Combining that knowledge can lead to better decision-making, and the gaming technology Teedot uses to collect the information makes it more fun to participate in the collection process, Johnston said. The more people that play, the more "tribal wisdom" is gathered.
"It is profoundly important to us to be connected to Cold Spring Harbor, " Johnston said of his enterprise. "The different sources of innovation have great value: Brookhaven, Stony Brook and Manhattan. The Huntington corridor has restaurants, easy access to Manhattan by train, and lots of talented and creative people to share ideas and social activities with."

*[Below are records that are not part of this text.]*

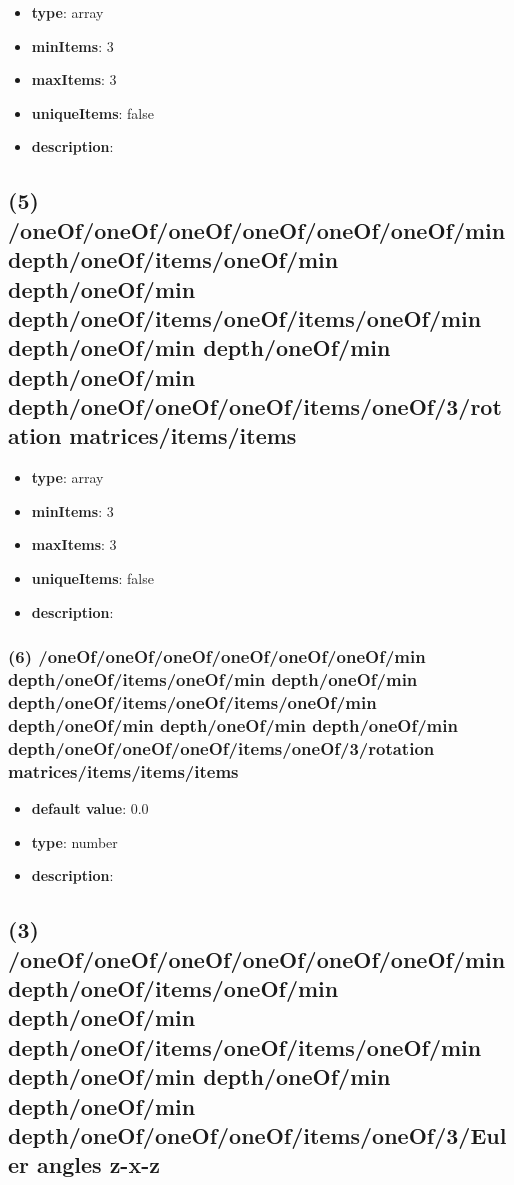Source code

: \begin{itemize}[leftmargin=4em]\item {\bf type}: array
\item {\bf minItems}: 3
\item {\bf maxItems}: 3
\item {\bf uniqueItems}: false
\item {\bf description}: 
\end{itemize}\subsection{(5) /oneOf/oneOf/oneOf/oneOf/oneOf/oneOf/min depth/oneOf/items/oneOf/min depth/oneOf/min depth/oneOf/items/oneOf/items/oneOf/min depth/oneOf/min depth/oneOf/min depth/oneOf/min depth/oneOf/oneOf/oneOf/items/oneOf/3/rotation matrices/items/items}
\begin{itemize}[leftmargin=5em]\item {\bf type}: array
\item {\bf minItems}: 3
\item {\bf maxItems}: 3
\item {\bf uniqueItems}: false
\item {\bf description}: 
\end{itemize}\subsubsection{(6) /oneOf/oneOf/oneOf/oneOf/oneOf/oneOf/min depth/oneOf/items/oneOf/min depth/oneOf/min depth/oneOf/items/oneOf/items/oneOf/min depth/oneOf/min depth/oneOf/min depth/oneOf/min depth/oneOf/oneOf/oneOf/items/oneOf/3/rotation matrices/items/items/items}
\begin{itemize}[leftmargin=6em]\item {\bf default value}: 0.0
\item {\bf type}: number
\item {\bf description}: 
\end{itemize}\subsection{(3) /oneOf/oneOf/oneOf/oneOf/oneOf/oneOf/min depth/oneOf/items/oneOf/min depth/oneOf/min depth/oneOf/items/oneOf/items/oneOf/min depth/oneOf/min depth/oneOf/min depth/oneOf/min depth/oneOf/oneOf/oneOf/items/oneOf/3/Euler angles z-x-z}
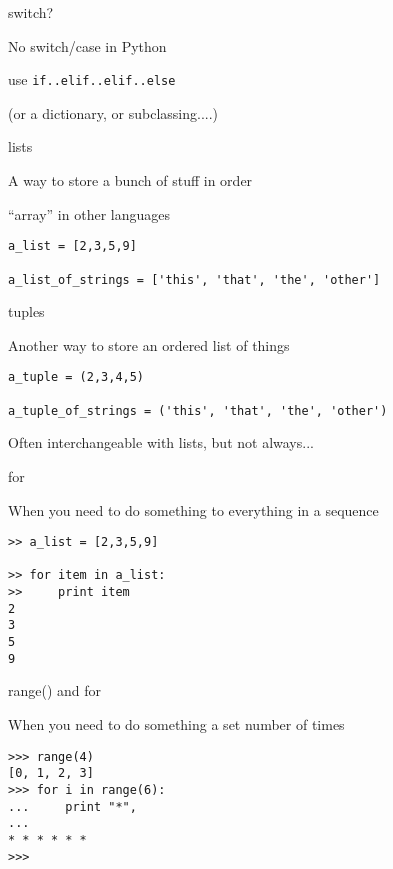 \documentclass{beamer}
\begin{document}
\begin{frame}[fragile]{switch?}

\vfill
{\Large No switch/case in Python}

\vfill
{\Large use \verb|if..elif..elif..else|}

\vfill

(or a dictionary, or subclassing....)
\end{frame}

\begin{frame}[fragile]{lists}

\vfill
{\Large A way to store a bunch of stuff in order}

\vfill
{\large ``array'' in other languages}

\vfill
\begin{verbatim}
a_list = [2,3,5,9]

a_list_of_strings = ['this', 'that', 'the', 'other']
\end{verbatim}

\vfill

\end{frame}

\begin{frame}[fragile]{tuples}

\vfill
{\Large Another way to store an ordered list of things}

\vfill
\begin{verbatim}
a_tuple = (2,3,4,5)

a_tuple_of_strings = ('this', 'that', 'the', 'other')
\end{verbatim}

\vfill
{\Large Often interchangeable with lists, but not always...}

\end{frame}


\begin{frame}[fragile]{for}

{\Large When you need to do something to everything in a sequence}

\vfill
\begin{verbatim}
>> a_list = [2,3,5,9]

>> for item in a_list:
>>     print item
2
3
5
9
\end{verbatim}

\end{frame}

\begin{frame}[fragile]{range() and for}

{\Large When you need to do something a set number of times}

\vfill
\begin{verbatim}
>>> range(4)
[0, 1, 2, 3]
>>> for i in range(6):
...     print "*",
... 
* * * * * *
>>> 
\end{verbatim}

\end{frame}
\end{document}
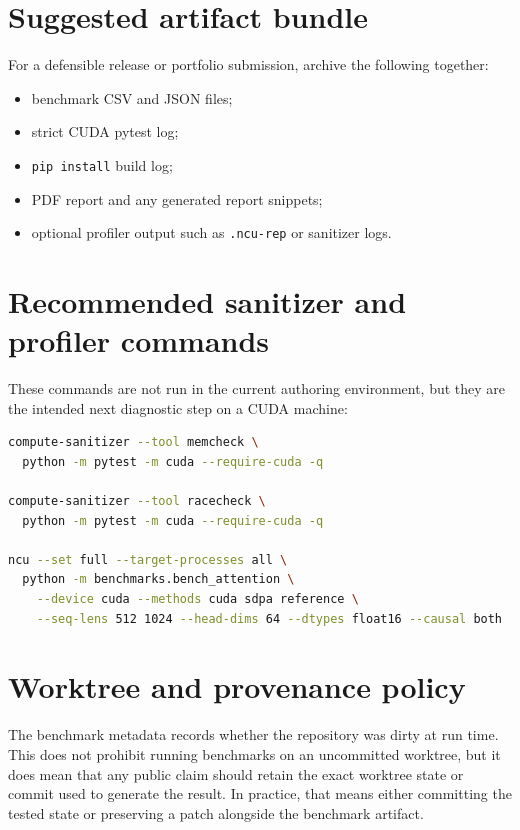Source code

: \section{Suggested artifact bundle}

For a defensible release or portfolio submission, archive the following together:
\begin{itemize}
  \item benchmark CSV and JSON files;
  \item strict CUDA pytest log;
  \item \texttt{pip install} build log;
  \item PDF report and any generated report snippets;
  \item optional profiler output such as \texttt{.ncu-rep} or sanitizer logs.
\end{itemize}

\section{Recommended sanitizer and profiler commands}

These commands are not run in the current authoring environment, but they are the intended next diagnostic step on a CUDA machine:
\begin{lstlisting}[language=bash,caption={Examples for deeper validation on a CUDA host.}]
compute-sanitizer --tool memcheck \
  python -m pytest -m cuda --require-cuda -q

compute-sanitizer --tool racecheck \
  python -m pytest -m cuda --require-cuda -q

ncu --set full --target-processes all \
  python -m benchmarks.bench_attention \
    --device cuda --methods cuda sdpa reference \
    --seq-lens 512 1024 --head-dims 64 --dtypes float16 --causal both
\end{lstlisting}

\section{Worktree and provenance policy}

The benchmark metadata records whether the repository was dirty at run time. This does not prohibit running benchmarks on an uncommitted worktree, but it does mean that any public claim should retain the exact worktree state or commit used to generate the result. In practice, that means either committing the tested state or preserving a patch alongside the benchmark artifact.


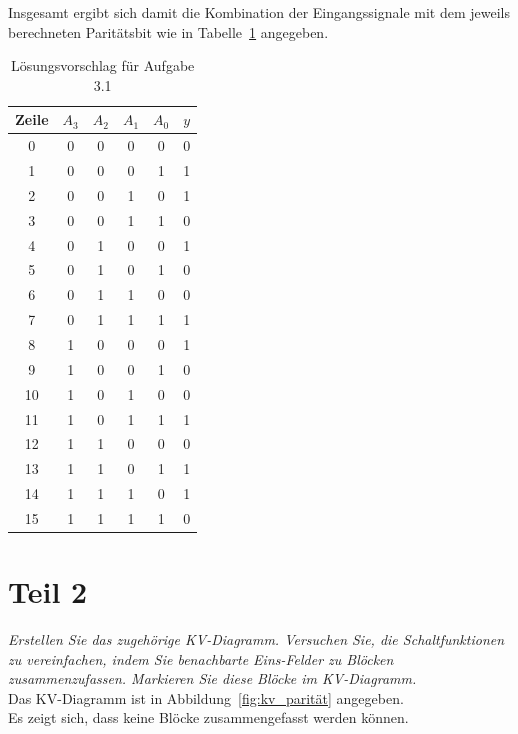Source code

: \noindent
Insgesamt ergibt sich damit die Kombination der Eingangssignale mit dem jeweils berechneten Paritätsbit wie in Tabelle~\ref{tab:paritätsbit} angegeben.

\begin{table}[ht]
    \setlength{\tabcolsep}{0.5em}
    \def\arraystretch{1.5}
    \centering
   \begin{tabular}{|c|c|c|c|c||c|}
        \hline
        \textbf{Zeile} & $A_3$ & $A_2$ & $A_1$ & $A_0$ & $y$ \\
        \hline \hline
        0  & 0 & 0 & 0 & 0 & 0 \\ \hline
        1  & 0 & 0 & 0 & 1 & 1 \\ \hline
        2  & 0 & 0 & 1 & 0 & 1 \\ \hline
        3  & 0 & 0 & 1 & 1 & 0 \\ \hline
        4  & 0 & 1 & 0 & 0 & 1 \\ \hline
        5  & 0 & 1 & 0 & 1 & 0 \\ \hline
        6  & 0 & 1 & 1 & 0 & 0 \\ \hline
        7  & 0 & 1 & 1 & 1 & 1 \\ \hline
        8  & 1 & 0 & 0 & 0 & 1 \\ \hline
        9  & 1 & 0 & 0 & 1 & 0 \\ \hline
        10 & 1 & 0 & 1 & 0 & 0 \\ \hline
        11 & 1 & 0 & 1 & 1 & 1 \\ \hline
        12 & 1 & 1 & 0 & 0 & 0 \\ \hline
        13 & 1 & 1 & 0 & 1 & 1 \\ \hline
        14 & 1 & 1 & 1 & 0 & 1 \\ \hline
        15 & 1 & 1 & 1 & 1 & 0 \\
        \hline
    \end{tabular}
    \caption{Lösungsvorschlag für Aufgabe 3.1}
    \label{tab:paritätsbit}
\end{table}

\section{Teil 2}

\textit{Erstellen Sie das zugehörige KV-Diagramm.
Versuchen Sie, die Schaltfunktionen zu vereinfachen, indem Sie benachbarte Eins-Felder zu Blöcken zusammenzufassen. Markieren Sie diese Blöcke im KV-Diagramm.}\\

\noindent
Das KV-Diagramm ist in Abbildung~\ref{fig:kv_parität} angegeben.\\
Es zeigt sich, dass keine Blöcke zusammengefasst werden können.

Johnston isn't the only one making Huntington home to new ventures, according to Mark Lesko, CEO of Accelerate Long Island, a non-profit comprised of major research institutions. Another company, eGifter, is moving to Huntington from Hauppauge.
It will be the anchor tenant of a new 8,552-square-foot high-tech accelerator and incubator space that will open on Main Street on Jan. 6 with the help of seed money from the county's IDA. Also, two firms with offices in Cold Spring Harbor Laboratory's complex are already successfully providing services to the bio-tech industry, Lesko said.
"The perception to our young people has been that there are no opportunities here," he said, when asked if this trend signifies the end to the brain drain that has haunted Long Island. "This is simply not true. There are nearly 150 startup companies that make their homes here. Some employ five to eight people; others already have more than 100 employees."
Those companies run the gamut of industry focuses as well. They range from those that are developing food-related technology, bio-tech research processes, clean energy, various social media apps, job matching and more.
While many have chosen the Huntington corridor as home base, others have chosen to be closer to larger institutions that give them support, such as Stony Brook University, Brookhaven Labs and North Shore LIJ.
Downtowns are where tech companies want to be located because of the amenities, culture and the people they bring, Huntington resident Tyler Roye, CEO of eGifter, said. In the past, starting a new firm was difficult because resources like mentors and capital were centered in cities.
With young entrepreneurs working 80-hour weeks, a commute to Manhattan is discouraging. With the resources, mentorship and advisory programs offered by Accelerate Long Island and the Long Island Software & Technology Network, they now have what they need to launch their own enterprises right in their own backyard.
What made these new tech startups possible is the emergence of "affordable, cloud-based high- tech superstructures" that make individual ownership of large servers unnecessary, Roye said.
"This launchpad site can hold 60 to 75 people," Roye said of the accelerator and incubator space in Huntington. "We expect them to stay for six months to a year and then probably move right across the street."
Roye's company alone has 11 employees and 10 open positions. It provides social and mobile commerce focusing on gifting. Its commercial clients include about 150 national brands that sell gift cards to consumers.
Manetta spoke about losing Long Island youth to brain drain and stressed the importance of keeping startups and the young professionals they employ on Long Island.
"These efforts are critical to creating job opportunities for college graduates," Manetta said.